TASK ITEM —
When copying the listing below, skip every picture and keep each word as it stands.

EXCERPTED DATA —
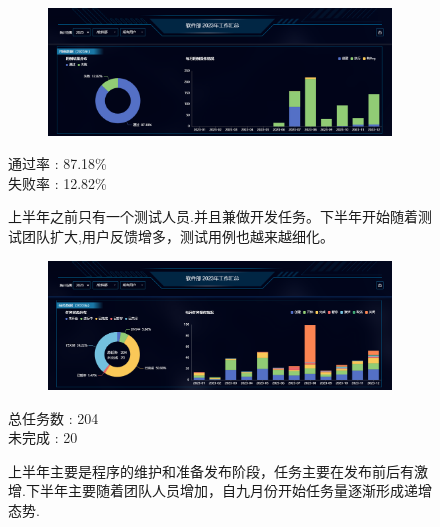 \documentclass[AutoFakeBold,AutoFakeSlant]{beamer}
\begin{document}
	\begin{frame}[fragile]
		\begin{figure}
			\centering %
			\begin{subfigure}{\linewidth}
				\includegraphics[width=\linewidth]{Case}
			\end{subfigure}
			
			\begin{minipage}[l]{0.3\linewidth}
				\large
				通过率 : 87.18\% \\
				失败率 : 12.82\%
			\end{minipage}\hfill
			\begin{minipage}[l]{0.6\linewidth}
			\footnotesize
			上半年之前只有一个测试人员.并且兼做开发任务。下半年开始随着测试团队扩大,用户反馈增多，测试用例也越来越细化。
			\end{minipage}
		\end{figure} 
	\end{frame}
	
	\begin{frame}[fragile]
		\begin{figure}
			\centering %
			\begin{subfigure}{\linewidth}
				\includegraphics[width=\linewidth]{Task}
			\end{subfigure} 
			
			\begin{minipage}[l]{0.3\linewidth}
				\large
				总任务数 : 204 \\
				未完成  : 20
			\end{minipage}\hfill
			\begin{minipage}[l]{0.6\linewidth}
				\footnotesize
				上半年主要是程序的维护和准备发布阶段，任务主要在发布前后有激增.下半年主要随着团队人员增加，自九月份开始任务量逐渐形成递增态势.
			\end{minipage}
		\end{figure}
	\end{frame}
	
\end{document}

TASK RESULT —
 \documentclass[AutoFakeBold,AutoFakeSlant]{beamer}
\begin{document}
	\begin{frame}[fragile]
		\begin{figure}
			\centering %
			\begin{subfigure}{\linewidth}
				\includegraphics[width=\linewidth]{Case}
			\end{subfigure}
			
			\begin{minipage}[l]{0.3\linewidth}
				\large
				通过率 : 87.18\% \\
				失败率 : 12.82\%
			\end{minipage}\hfill
			\begin{minipage}[l]{0.6\linewidth}
			\footnotesize
			上半年之前只有一个测试人员.并且兼做开发任务。下半年开始随着测试团队扩大,用户反馈增多，测试用例也越来越细化。
			\end{minipage}
		\end{figure} 
	\end{frame}
	
	\begin{frame}[fragile]
		\begin{figure}
			\centering %
			\begin{subfigure}{\linewidth}
				\includegraphics[width=\linewidth]{Task}
			\end{subfigure} 
			
			\begin{minipage}[l]{0.3\linewidth}
				\large
				总任务数 : 204 \\
				未完成  : 20
			\end{minipage}\hfill
			\begin{minipage}[l]{0.6\linewidth}
				\footnotesize
				上半年主要是程序的维护和准备发布阶段，任务主要在发布前后有激增.下半年主要随着团队人员增加，自九月份开始任务量逐渐形成递增态势.
			\end{minipage}
		\end{figure}
	\end{frame}
	
\end{document}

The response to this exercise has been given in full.